In our study, the primary rectal tumor was treated with combined CRT, whereas the distant lesions were treated only with chemotherapy. This chemotherapy regimen, consisting of oxaliplatin plus capecitabine, was expected to improve the overall tumor response, especially for lesions outside the irradiation field. We found that 50% of distant tumors responded to treatment and that this was due solely to weekly chemotherapy, similar to the response to FOLFOX or FOLFIRI in patients with stage IV colorectal cancer . Nine of 32 patients (28.1%) received definitive therapy after CRT and CT, a percentage similar to other studies using FOLFOX [5, 6]. Moreover, 30 of these 32 patients experienced progression-free local control after CRT, better than the outcome from chemotherapy alone . Therefore, our preliminary results supported the hypothesis that first-line CRT followed by chemotherapy was superior for primary tumor and non-inferior for distant lesions compared to chemotherapy alone.
Intensified CRT may significantly increase toxicities, which would have a negative impact on subsequent CT. To reduce toxicities, we therefore used the IMRT technique to decrease doses delivered to the surrounding normal organs, including the bowel, bladder and femoral head. For example, use of the IMRT decreased the volume of 45 Gy to the small bowel decreased by more than 64% . Moreover, a comparison of IMRT with 3DCRT in 10 patients found that IMRT had similar target coverage with reduced doses to the small bowel, bladder, pelvic bones and femoral heads . These findings were supported by our results, showing toxicities using IMRT were acceptable and most patients could be treated according to the original CT schedule.
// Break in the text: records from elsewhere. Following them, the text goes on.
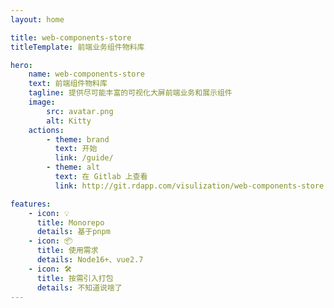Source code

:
 ```yaml
---
layout: home

title: web-components-store
titleTemplate: 前端业务组件物料库

hero:
    name: web-components-store
    text: 前端组件物料库
    tagline: 提供尽可能丰富的可视化大屏前端业务和展示组件
    image:
        src: avatar.png
        alt: Kitty
    actions:
        - theme: brand
          text: 开始
          link: /guide/
        - theme: alt
          text: 在 Gitlab 上查看
          link: http://git.rdapp.com/visulization/web-components-store

features:
    - icon: 💡
      title: Monorepo
      details: 基于pnpm
    - icon: 📦
      title: 使用需求
      details: Node16+、vue2.7
    - icon: 🛠️
      title: 按需引入打包
      details: 不知道说啥了
---
```

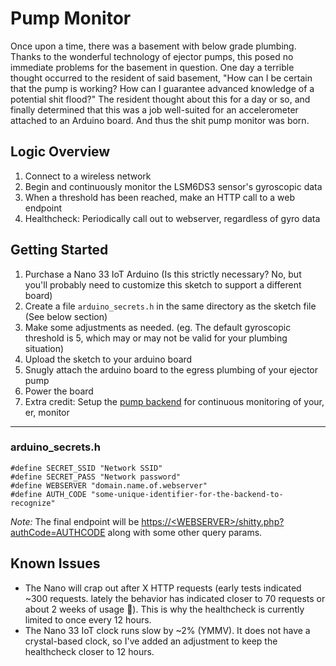 # Pump Monitor

Once upon a time, there was a basement with below grade plumbing. Thanks to the wonderful technology of ejector pumps, this posed no immediate problems for the basement in question. One day a terrible thought occurred to the resident of said basement, "How can I be certain that the pump is working? How can I guarantee advanced knowledge of a potential shit flood?" The resident thought about this for a day or so, and finally determined that this was a job well-suited for an accelerometer attached to an Arduino board. And thus the shit pump monitor was born.

## Logic Overview
1. Connect to a wireless network
2. Begin and continuously monitor the LSM6DS3 sensor's gyroscopic data
3. When a threshold has been reached, make an HTTP call to a web endpoint
4. Healthcheck: Periodically call out to webserver, regardless of gyro data

## Getting Started
1. Purchase a Nano 33 IoT Arduino (Is this strictly necessary? No, but you'll probably need to customize this sketch to support a different board)
2. Create a file `arduino_secrets.h` in the same directory as the sketch file (See below section)
3. Make some adjustments as needed. (eg. The default gyroscopic threshold is 5, which may or may not be valid for your plumbing situation)
4. Upload the sketch to your arduino board
5. Snugly attach the arduino board to the egress plumbing of your ejector pump
6. Power the board
7. Extra credit: Setup the [pump backend](https://github.com/thejart/pump-backend) for continuous monitoring of your, er, monitor

---
### arduino_secrets.h
```
#define SECRET_SSID "Network SSID"
#define SECRET_PASS "Network password"
#define WEBSERVER "domain.name.of.webserver"
#define AUTH_CODE "some-unique-identifier-for-the-backend-to-recognize"
```
*Note:* The final endpoint will be [https://&lt;WEBSERVER&gt;/shitty.php?authCode=AUTHCODE](/) along with some other query params.

## Known Issues
- The Nano will crap out after X HTTP requests (early tests indicated ~300 requests. lately the behavior has indicated closer to 70 requests or about 2 weeks of usage :shrug:). This is why the healthcheck is currently limited to once every 12 hours.
- The Nano 33 IoT clock runs slow by ~2% (YMMV). It does not have a crystal-based clock, so I've added an adjustment to keep the healthcheck closer to 12 hours.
We found that 9 of our 32 patients received definitive treatment, including the removal of all visible masses, and that these patients had a longer PFS and OS. Remove of all visible tumors is critical. Further analysis, however, showed that 5 of these 9 patients experienced distant relapse during follow up. The high distant failure rate was partly due to the initial tumor burden, with most patients having more than 3 distant lesions at initial diagnosis. Total surgical resection after neoadjuvant therapy has been based on the reduction or disappearance of these lesions. However, pCR and cCR rates were not identical, with consistencies of only 50% to 75%. Therefore, recurrence in situ would occur in 40% to 74% of patients whose liver metastases showed a cCR [19, 20]. Furthermore, most relapses in our patients occurred after the completion of 6 months of chemotherapy, similar to the results of previous trials [21, 22]. Since residual tumor cells may reproduce after the completion of chemotherapy, maintenance chemotherapy may be essential in increasing the disease-free interval in stage IV patients, despite having undergone a “curative surgery”.